Records supplied Block Start

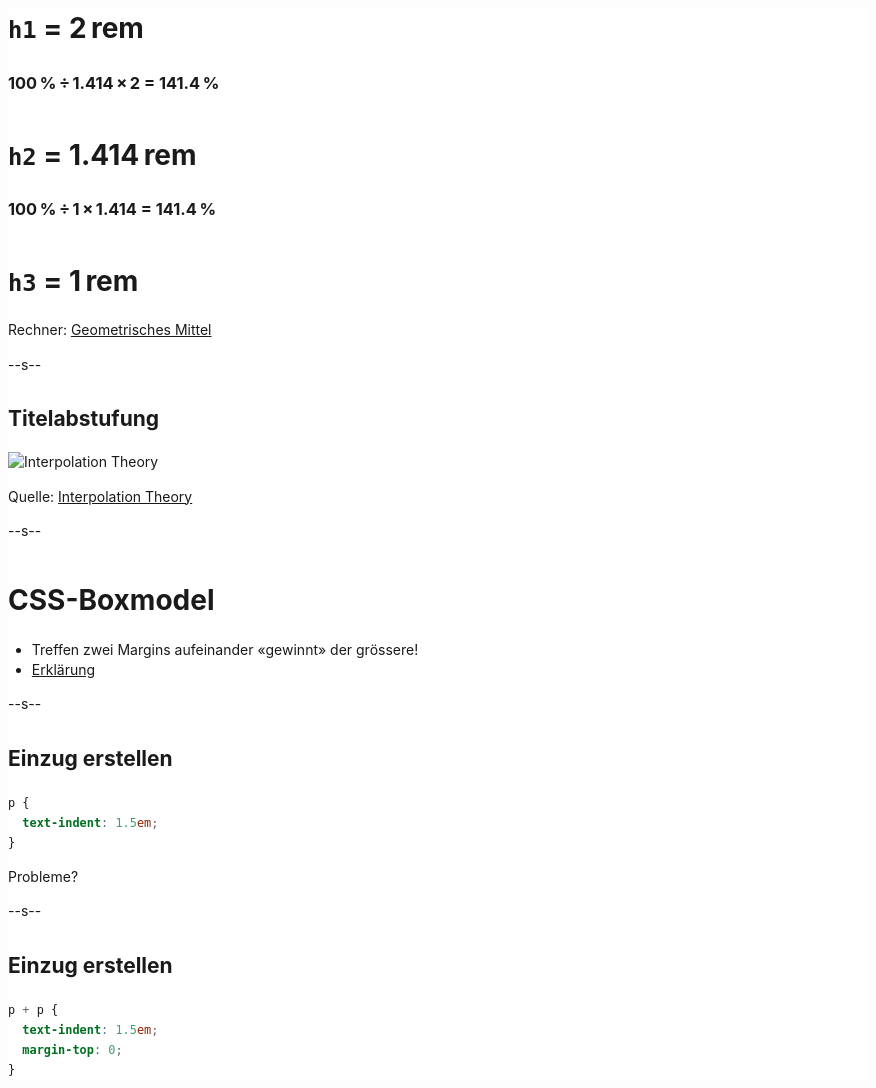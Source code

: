 # `h1` = 2 rem
### 100 % ÷ 1.414 × 2 = 141.4 %
# `h2` = 1.414 rem
### 100 % ÷ 1 × 1.414 = 141.4 %
# `h3` = 1 rem

Rechner: [Geometrisches Mittel](https://www.hackmath.net/en/calculator/geometric-mean)

--s--
## Titelabstufung

![Interpolation Theory](https://www.lucasfonts.com/fileadmin/user_upload/about/interpolation-theory/extra-Interpol.gif)

Quelle: [Interpolation Theory](https://www.lucasfonts.com/about/interpolation-theory/)




--s--
# CSS-Boxmodel

* Treffen zwei Margins aufeinander «gewinnt» der grössere!
* [Erklärung](https://jonathan-harrell.com/whats-the-deal-with-margin-collapse/)


--s--
## Einzug erstellen


```css
p {
  text-indent: 1.5em;
}

```
Probleme?

--s--
## Einzug erstellen

```css
p + p {
  text-indent: 1.5em;
  margin-top: 0;
}
```
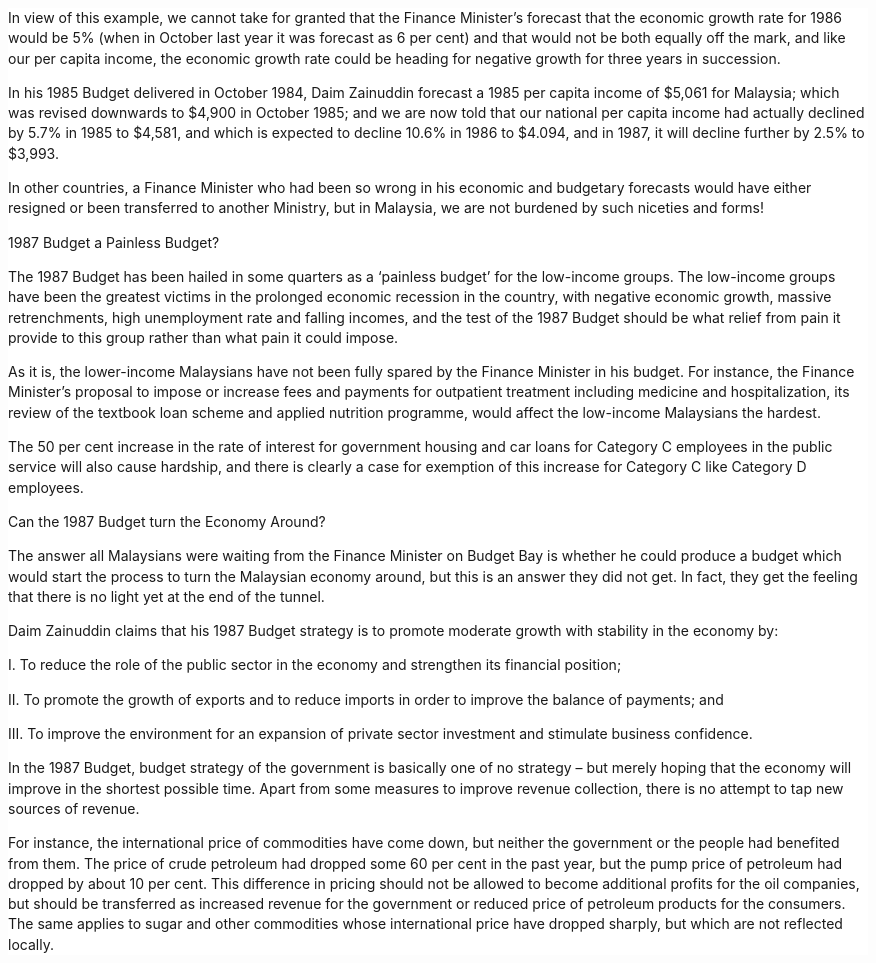 In view of this example, we cannot take for granted that the Finance Minister’s forecast that the economic growth rate for 1986 would be 5% (when in October last year it was forecast as 6 per cent) and that would not be both equally off the mark, and like our per capita income, the economic growth rate could be heading for negative growth for three years in succession.

In his 1985 Budget delivered in October 1984, Daim Zainuddin forecast a 1985 per capita income of $5,061 for Malaysia; which was revised downwards to $4,900 in October 1985; and we are now told that our national per capita income had  actually declined by 5.7% in 1985 to $4,581, and which is expected to decline 10.6% in 1986 to $4.094, and in 1987, it will decline further by 2.5% to $3,993.

In other countries, a Finance Minister who had been so wrong in his economic and budgetary forecasts would have either resigned or been transferred to another Ministry, but in Malaysia, we are not burdened by such niceties and forms!

1987 Budget a Painless Budget?

The 1987 Budget has been hailed in some quarters as a ‘painless budget’ for the low-income groups. The low-income groups have been the greatest victims in the prolonged economic recession in the country, with negative economic growth, massive retrenchments, high unemployment rate and falling incomes, and the test of the 1987 Budget should be what relief from pain it provide to this group rather than what pain it could impose.

As it is, the lower-income Malaysians have not been fully spared by the Finance Minister in his budget. For instance, the Finance Minister’s proposal to impose or increase fees and payments for outpatient treatment including medicine and hospitalization, its review of the textbook loan scheme and applied nutrition programme, would affect the low-income Malaysians the hardest.

The 50 per cent increase in the rate of interest for government housing and car loans for Category C employees in the public service will also cause hardship, and there is clearly a case for exemption of this increase for Category C like Category D employees.

Can the 1987 Budget turn the Economy Around?

The answer all Malaysians were waiting from the Finance Minister on Budget Bay is whether he could produce a budget which would start the process to turn the Malaysian economy around, but this is an answer they did not get. In fact, they get the feeling that there is no light yet at the end of the tunnel.

Daim Zainuddin claims that his 1987 Budget strategy is to promote moderate growth with stability in the economy by:

I.	To reduce the role of the public sector in the economy and strengthen its financial position;

II.	To promote the growth of exports and to reduce imports in order to improve the balance of payments; and 

III.	To improve the environment for an expansion of private sector investment and stimulate business confidence.

In the 1987 Budget, budget strategy of the government is basically one of no strategy – but merely hoping that the economy will improve in the shortest possible time. Apart from some measures to improve revenue collection, there is no attempt to tap new sources of revenue.

For instance, the international price of commodities have come down, but neither the government or the people had benefited from them. The price of crude petroleum had dropped some 60 per cent in the past year, but the pump price of petroleum had dropped by about 10 per cent. This difference in pricing should not be allowed to become additional profits for the oil companies, but should be transferred as increased revenue for the government or reduced price of petroleum products for the consumers. The same applies to sugar and other commodities whose international price have dropped sharply, but which are not reflected locally.
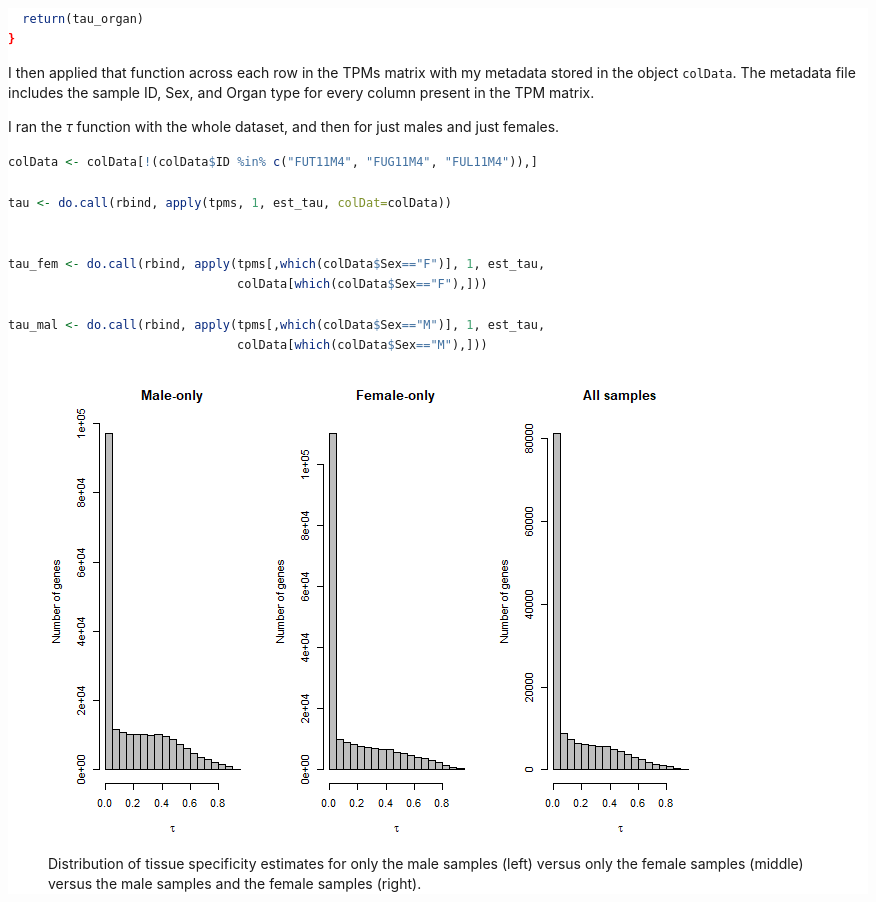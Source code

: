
 ``` r
  return(tau_organ)
}
```

I then applied that function across each row in the TPMs matrix with my
metadata stored in the object `colData`. The metadata file includes the
sample ID, Sex, and Organ type for every column present in the TPM
matrix.

I ran the $\tau$ function with the whole dataset, and then for just
males and just females.

``` r
colData <- colData[!(colData$ID %in% c("FUT11M4", "FUG11M4", "FUL11M4")),]

tau <- do.call(rbind, apply(tpms, 1, est_tau, colDat=colData))


tau_fem <- do.call(rbind, apply(tpms[,which(colData$Sex=="F")], 1, est_tau,
                                colData[which(colData$Sex=="F"),]))

tau_mal <- do.call(rbind, apply(tpms[,which(colData$Sex=="M")], 1, est_tau,
                                colData[which(colData$Sex=="M"),]))
```

<figure>
<img src="fuscus_tissue_specificity_files/figure-gfm/tauHist-1.png"
alt="Distribution of tissue specificity estimates for only the male samples (left) versus only the female samples (middle) versus the male samples and the female samples (right)." />
<figcaption aria-hidden="true">Distribution of tissue specificity
estimates for only the male samples (left) versus only the female
samples (middle) versus the male samples and the female samples
(right).</figcaption>
</figure>
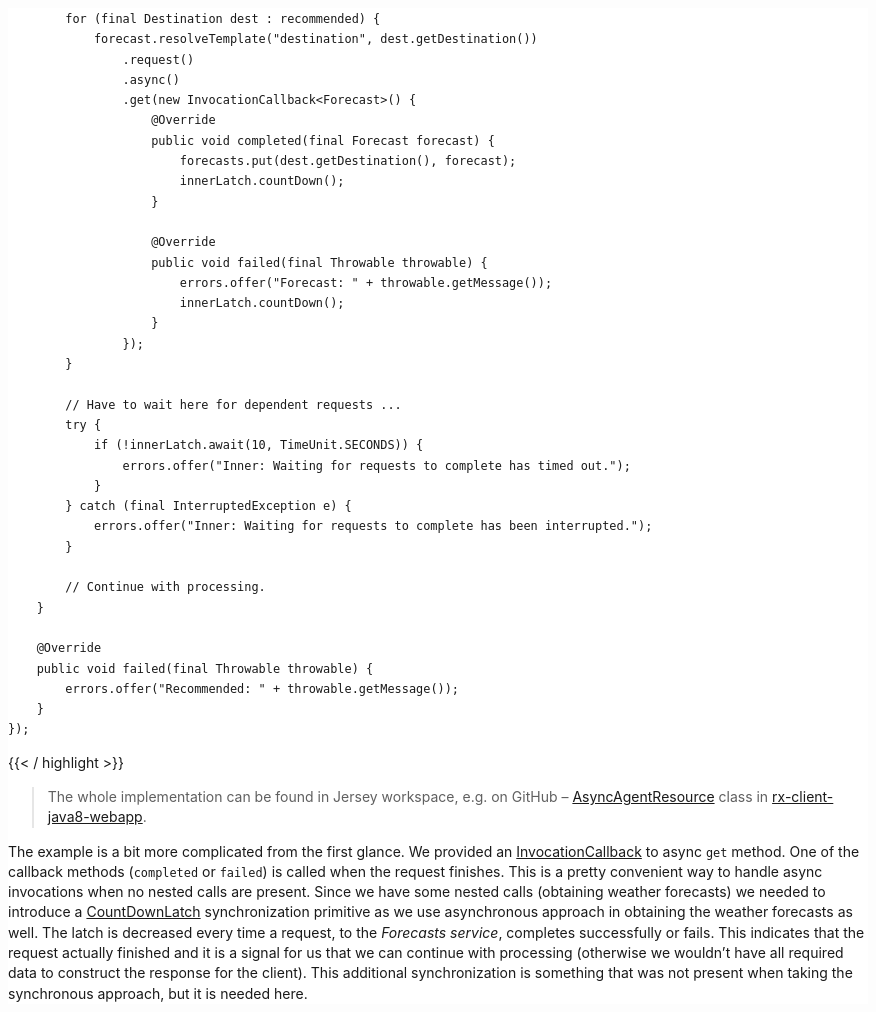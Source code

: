             for (final Destination dest : recommended) {
                forecast.resolveTemplate("destination", dest.getDestination())
                    .request()
                    .async()
                    .get(new InvocationCallback<Forecast>() {
                        @Override
                        public void completed(final Forecast forecast) {
                            forecasts.put(dest.getDestination(), forecast);
                            innerLatch.countDown();
                        }

                        @Override
                        public void failed(final Throwable throwable) {
                            errors.offer("Forecast: " + throwable.getMessage());
                            innerLatch.countDown();
                        }
                    });
            }

            // Have to wait here for dependent requests ...
            try {
                if (!innerLatch.await(10, TimeUnit.SECONDS)) {
                    errors.offer("Inner: Waiting for requests to complete has timed out.");
                }
            } catch (final InterruptedException e) {
                errors.offer("Inner: Waiting for requests to complete has been interrupted.");
            }

            // Continue with processing.
        }

        @Override
        public void failed(final Throwable throwable) {
            errors.offer("Recommended: " + throwable.getMessage());
        }
    });
{{< / highlight >}}

> The whole implementation can be found in Jersey workspace, e.g. on GitHub – <a href="https://github.com/jersey/jersey/blob/master/examples/rx-client-java8-webapp/src/main/java/org/glassfish/jersey/examples/rx/agent/AsyncAgentResource.java#L104">AsyncAgentResource</a> class in <a href="https://github.com/jersey/jersey/tree/master/examples/rx-client-java8-webapp">rx-client-java8-webapp</a>.

The example is a bit more complicated from the first glance. We provided an <a class="link" href="http://jax-rs-spec.java.net/nonav/2.0/apidocs/javax/ws/rs/client/InvocationCallback.html">InvocationCallback</a> to async <code class="literal">get</code> method. One of the callback methods (<code class="literal">completed</code> or <code class="literal">failed</code>) is called when the request finishes. This is a pretty convenient way to handle async invocations when no nested calls are present. Since we have some nested calls (obtaining weather forecasts) we needed to introduce a <a class="link" href="http://docs.oracle.com/javase/6/docs/api/java/util/concurrent/CountDownLatch.html">CountDownLatch</a> synchronization primitive as we use asynchronous approach in obtaining the weather forecasts as well. The latch is decreased every time a request, to the _Forecasts service_, completes successfully or fails. This indicates that the request actually finished and it is a signal for us that we can continue with processing (otherwise we wouldn&#8217;t have all required data to construct the response for the client). This additional synchronization is something that was not present when taking the synchronous approach, but it is needed here.
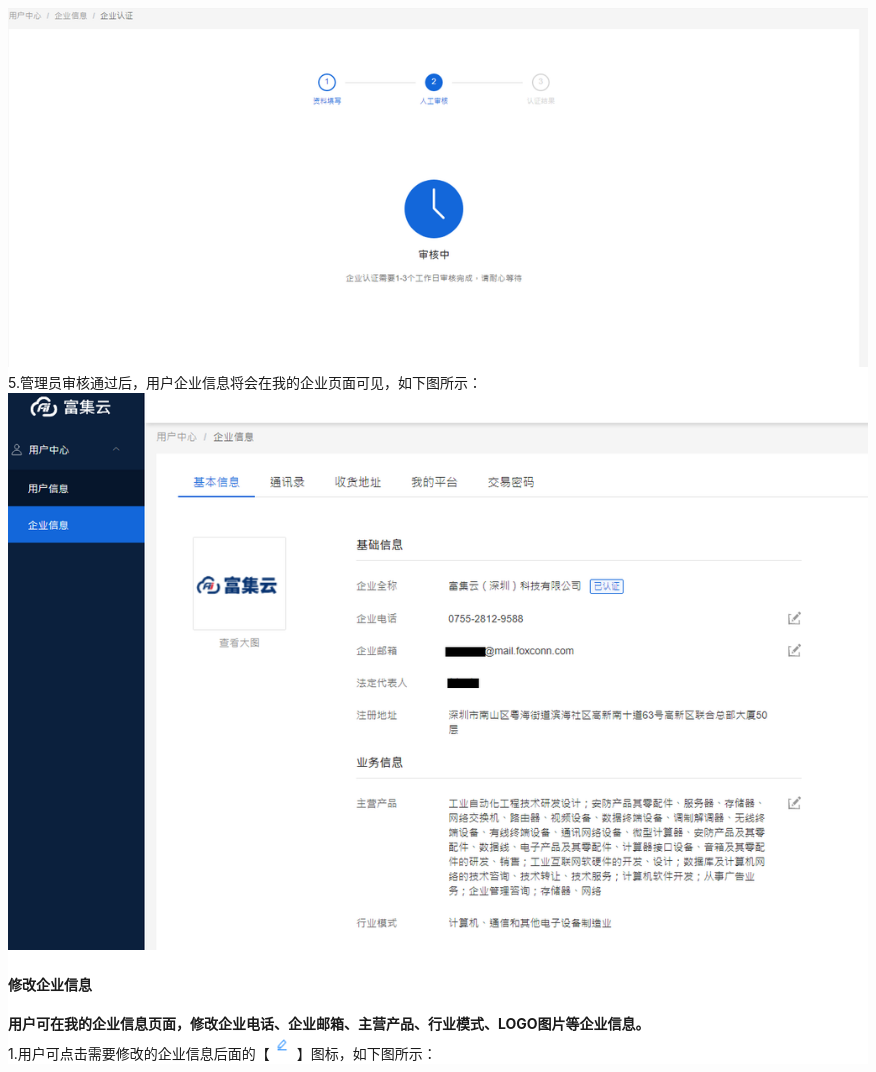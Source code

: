 ![44](../图片/富集云商城用户手册/用户/44.png)
5.管理员审核通过后，用户企业信息将会在我的企业页面可见，如下图所示：  
![45](../图片/富集云商城用户手册/用户/45.png)

#### 修改企业信息
**用户可在我的企业信息页面，修改企业电话、企业邮箱、主营产品、行业模式、LOGO图片等企业信息。**  
1.用户可点击需要修改的企业信息后面的【![46](../图片/富集云商城用户手册/用户/46.png) 】图标，如下图所示：  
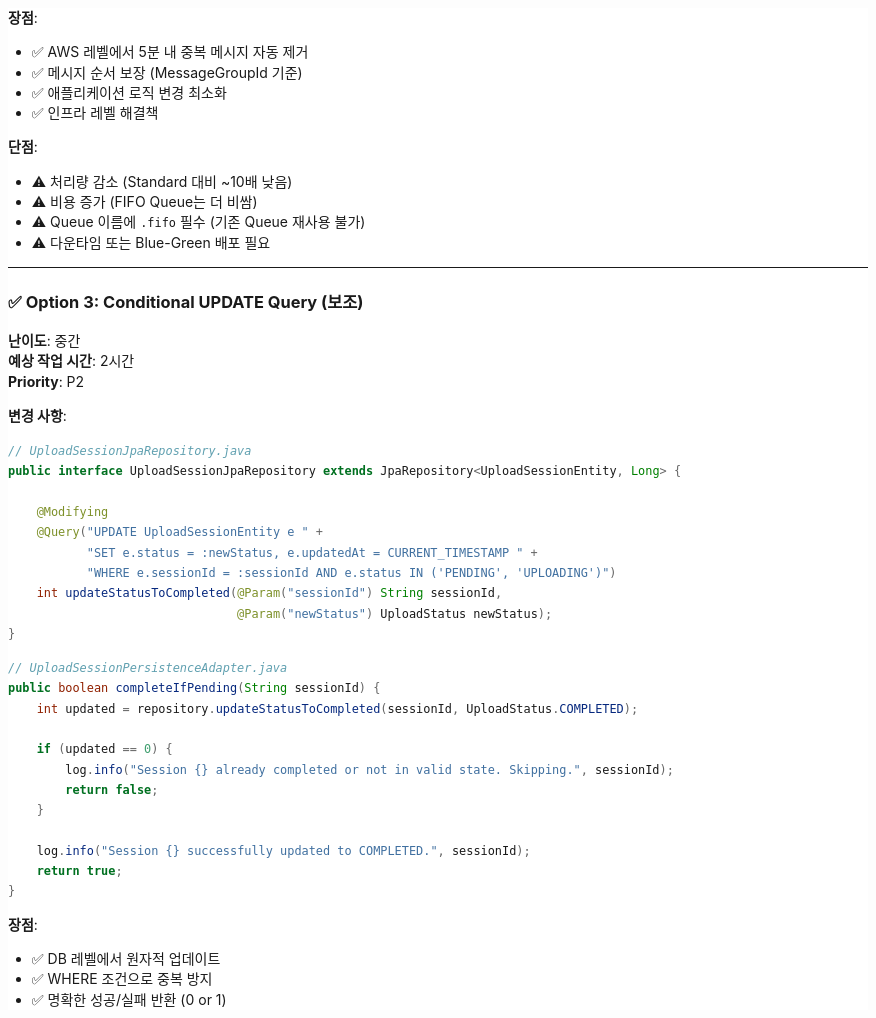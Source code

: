 **장점**:
- ✅ AWS 레벨에서 5분 내 중복 메시지 자동 제거
- ✅ 메시지 순서 보장 (MessageGroupId 기준)
- ✅ 애플리케이션 로직 변경 최소화
- ✅ 인프라 레벨 해결책

**단점**:
- ⚠️ 처리량 감소 (Standard 대비 ~10배 낮음)
- ⚠️ 비용 증가 (FIFO Queue는 더 비쌈)
- ⚠️ Queue 이름에 `.fifo` 필수 (기존 Queue 재사용 불가)
- ⚠️ 다운타임 또는 Blue-Green 배포 필요

---

### ✅ Option 3: Conditional UPDATE Query (보조)

**난이도**: 중간  
**예상 작업 시간**: 2시간  
**Priority**: P2

**변경 사항**:

```java
// UploadSessionJpaRepository.java
public interface UploadSessionJpaRepository extends JpaRepository<UploadSessionEntity, Long> {
    
    @Modifying
    @Query("UPDATE UploadSessionEntity e " +
           "SET e.status = :newStatus, e.updatedAt = CURRENT_TIMESTAMP " +
           "WHERE e.sessionId = :sessionId AND e.status IN ('PENDING', 'UPLOADING')")
    int updateStatusToCompleted(@Param("sessionId") String sessionId, 
                                @Param("newStatus") UploadStatus newStatus);
}
```

```java
// UploadSessionPersistenceAdapter.java
public boolean completeIfPending(String sessionId) {
    int updated = repository.updateStatusToCompleted(sessionId, UploadStatus.COMPLETED);
    
    if (updated == 0) {
        log.info("Session {} already completed or not in valid state. Skipping.", sessionId);
        return false;
    }
    
    log.info("Session {} successfully updated to COMPLETED.", sessionId);
    return true;
}
```

**장점**:
- ✅ DB 레벨에서 원자적 업데이트
- ✅ WHERE 조건으로 중복 방지
- ✅ 명확한 성공/실패 반환 (0 or 1)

Records supplied Block End

What to work on: The lines you need are those containing "estimates"; find them in the records and copy them.

Response:
alt="Distribution of tissue specificity estimates for only the male samples (left) versus only the female samples (middle) versus the male samples and the female samples (right)." />
estimates for only the male samples (left) versus only the female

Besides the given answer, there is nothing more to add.